Comex copper futures ended firmer on Thursday, reversing the previous day's losses as buyers took advantage of the lows carved out when participants sold the red metal ahead of the Federal Reserve's interest rate increase on Wednesday. On Thursday, many players reckoned the copper selling had gone too far and bought the red metal back, especially once the dollar gave back all of its gains and more.
Benchmark December copper on the New York Mercantile Exchange's Comex division firmed 0.95 cent to close at $1.3725 a lb.
The contract reached a one-month high at $1.3870 from a session low at $1.3590 a lb. Spot November copper also rose 0.95 cent to finish at $1.3925 a lb.
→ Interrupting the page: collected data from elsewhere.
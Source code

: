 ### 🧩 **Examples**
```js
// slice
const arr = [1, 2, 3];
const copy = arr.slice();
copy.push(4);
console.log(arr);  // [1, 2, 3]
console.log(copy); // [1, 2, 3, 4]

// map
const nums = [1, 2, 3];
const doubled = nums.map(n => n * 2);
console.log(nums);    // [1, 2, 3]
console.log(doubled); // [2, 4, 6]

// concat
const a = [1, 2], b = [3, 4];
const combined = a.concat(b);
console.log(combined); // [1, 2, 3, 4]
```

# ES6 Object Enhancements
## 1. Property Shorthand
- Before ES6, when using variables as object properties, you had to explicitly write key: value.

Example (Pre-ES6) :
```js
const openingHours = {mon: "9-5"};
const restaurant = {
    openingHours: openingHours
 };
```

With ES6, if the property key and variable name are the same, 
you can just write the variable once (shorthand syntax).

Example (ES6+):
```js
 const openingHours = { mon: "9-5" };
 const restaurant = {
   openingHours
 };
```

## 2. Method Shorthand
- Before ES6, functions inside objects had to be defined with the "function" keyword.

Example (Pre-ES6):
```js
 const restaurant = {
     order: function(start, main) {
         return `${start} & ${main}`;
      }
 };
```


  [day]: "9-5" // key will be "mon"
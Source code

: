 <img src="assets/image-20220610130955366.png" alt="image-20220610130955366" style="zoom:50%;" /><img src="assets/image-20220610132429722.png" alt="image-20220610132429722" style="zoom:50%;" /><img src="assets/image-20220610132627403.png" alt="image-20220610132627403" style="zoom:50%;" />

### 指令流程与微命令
The rest were mostly up 1.00 cent at the end.
Comex estimated final volume at healthy 17,000 contracts, up from 15,231 at Wednesday's close.
Traders said copper fundamentals, like the Chilean miner's strike and inventories at lows dating back to 1990, still favour higher prices, despite short-term attempts to grab profits.
"People keep trying to pick the top of the market. They sell it, then they have to cover at the end of the day. It's an endless cycle.
That's what happened today," a dealer said. Among the copper bullish factors was another large drawdown in already low inventories. A copper drawdown of 1,550 tonnes from London Metal Exchange warehouses on Thursday, brought total LME stocks down to 68,625, their low of 14 years.
Elsewhere, union officials representing striking workers at Phelps Dodge Corp's majority-owned El Abra copper mine in Chile said output has fallen by 25 percent since 200 workers for subcontractors joined the seven-day-old strike.
But, a mine official said copper production in cathodes has risen since the strike started.
In addition, the dollar inched lower against the euro on Thursday, but traders mostly staked out neutral positions after the dollar hit an all-time low versus euro this week.
A weak dollar enhances overseas investors' profits on dollar-denominated assets like copper.
"If you look fundamentally," one dealer said, "there are a number of things that suggest copper's going up you still have the (Chilean) strike going on, you have equities heading higher, you have a strong economy, and strong jobs, and you have tight supplies and no build up of stocks anywhere."
LME three-month copper had jumped to $2,987.50 a tonne by the kerb close on Thursday, up from Wednesday's finish at $2,960 a tonne. LME copper nudged briefly above the psychologically potent $3,000 per tonne level.